Cet écart a été découvert dans le cadre de l’examen final du projet de plan d’aménagement des terres des Gwich’in, réalisé en 2001-2002. On a constaté alors que le Règlement sur l’exploitation minière au Canada pouvait être incompatible avec la désignation dans le plan d’aménagement des terres des Gwich’in de zones où les activités d’exploration et d’exploitation des minéraux qui nécessitent un permis sont interdites.
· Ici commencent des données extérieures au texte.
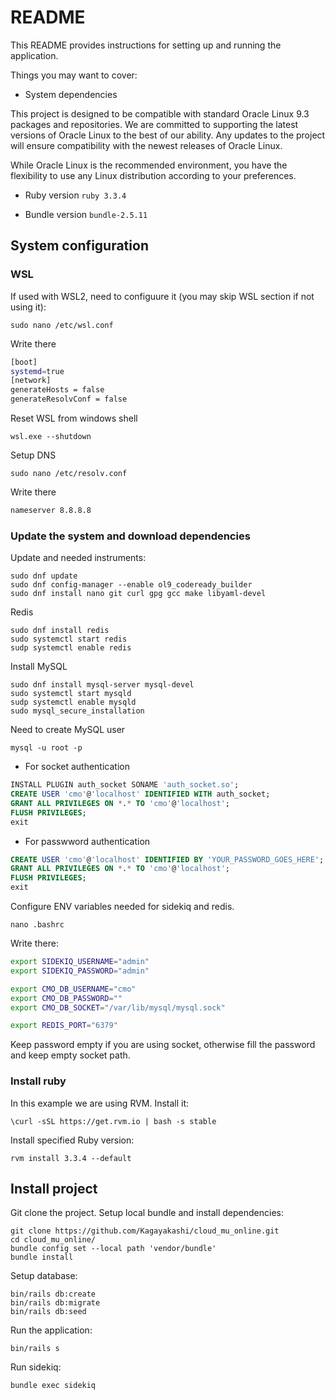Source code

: # README

This README provides instructions for setting up and running the application.

Things you may want to cover:
* System dependencies

This project is designed to be compatible with standard Oracle Linux 9.3 packages and repositories. We are committed to supporting the latest versions of Oracle Linux to the best of our ability. Any updates to the project will ensure compatibility with the newest releases of Oracle Linux.

While Oracle Linux is the recommended environment, you have the flexibility to use any Linux distribution according to your preferences.

* Ruby version `ruby 3.3.4`

* Bundle version `bundle-2.5.11`

## System configuration

### WSL
If used with WSL2, need to configuure it (you may skip WSL section if not using it):
```shell
sudo nano /etc/wsl.conf
```

Write there
```bash
[boot]
systemd=true
[network]
generateHosts = false
generateResolvConf = false
```

Reset WSL from windows shell
```shell
wsl.exe --shutdown
```

Setup DNS
```shell
sudo nano /etc/resolv.conf
```

Write there
```bash
nameserver 8.8.8.8
```

### Update the system and download dependencies 
Update and needed instruments:
```shell
sudo dnf update
sudo dnf config-manager --enable ol9_codeready_builder
sudo dnf install nano git curl gpg gcc make libyaml-devel
```

Redis
```shell
sudo dnf install redis
sudo systemctl start redis
sudp systemctl enable redis
```

Install MySQL
```shell
sudo dnf install mysql-server mysql-devel
sudo systemctl start mysqld
sudp systemctl enable mysqld
sudo mysql_secure_installation
```

Need to create MySQL user
```shell
mysql -u root -p
```

* For socket authentication
```sql
INSTALL PLUGIN auth_socket SONAME 'auth_socket.so';
CREATE USER 'cmo'@'localhost' IDENTIFIED WITH auth_socket;
GRANT ALL PRIVILEGES ON *.* TO 'cmo'@'localhost';
FLUSH PRIVILEGES;
exit
```

* For passwword authentication
```sql
CREATE USER 'cmo'@'localhost' IDENTIFIED BY 'YOUR_PASSWORD_GOES_HERE';
GRANT ALL PRIVILEGES ON *.* TO 'cmo'@'localhost';
FLUSH PRIVILEGES;
exit
```

Configure ENV variables needed for sidekiq and redis.
```shell
nano .bashrc
```
Write there:
```bash
export SIDEKIQ_USERNAME="admin"
export SIDEKIQ_PASSWORD="admin"

export CMO_DB_USERNAME="cmo"
export CMO_DB_PASSWORD=""
export CMO_DB_SOCKET="/var/lib/mysql/mysql.sock"

export REDIS_PORT="6379"
```
Keep password empty if you are using socket, otherwise fill the password and keep empty socket path.

### Install ruby
In this example we are using RVM. Install it:
```shell
\curl -sSL https://get.rvm.io | bash -s stable
```

Install specified Ruby version:
```shell
rvm install 3.3.4 --default
```

## Install project
Git clone the project. Setup local bundle and install dependencies:
```shell
git clone https://github.com/Kagayakashi/cloud_mu_online.git
cd cloud_mu_online/
bundle config set --local path 'vendor/bundle'
bundle install
```

Setup database:
```shell
bin/rails db:create
bin/rails db:migrate
bin/rails db:seed
```

Run the application:
```shell
bin/rails s
```

Run sidekiq:
```shell
bundle exec sidekiq
```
Pour éviter de retarder l’adoption du plan d’aménagement, le ministre des Affaires indiennes et du Nord canadien a convenu d’un retrait provisoire des terres désignées zones de conservation gwich’in et zones de conservation du patrimoine gwich’in du plan d’aménagement pour une période de cinq ans. Ce retrait provisoire des terres a pris fin le 31 janvier 2008 et a été remplacé par un autre, prolongeant le retrait provisoire des terres pour une période additionnelle de trois ans, débutant le 31 janvier 2008. Il s’agit d’une mesure provisoire ayant pour but de donner au gouvernement du Canada le temps d’adopter les modifications au Règlement sur l’exploitation minière dans les Territoires du Nord-Ouest et au Nunavut, et ainsi d’éviter un conflit entre le Règlement et le plan d’aménagement des terres des Gwich’in.

Consultation

La proposition de modification à l’article 11 a été communiquée à toutes les Premières Nations et à tous les groupes inuits et métis concernés qui ont un plan d’aménagement des terres ou qui en préparent un. Tous les groupes autochtones et les intervenants ont été consultés en 2002, 2003 et 2005 au sujet de toutes les modifications proposées au Règlement sur l’exploitation minière dans les Territoires du Nord-Ouest et au Nunavut. Ces consultations ont porté, entre autres, sur l’article 11. Le Conseil d’aménagement du territoire des Gwich’in est au courant des travaux en cours et a présenté des suggestions à ce sujet. La soumission a été préalablement publiée dans la Partie I de la Gazette du Canada le 16 février 2008 pour une période de consultation de 30 jours. Aucun commentaire n’a été reçu de la part des groupes autochtones et des intervenants.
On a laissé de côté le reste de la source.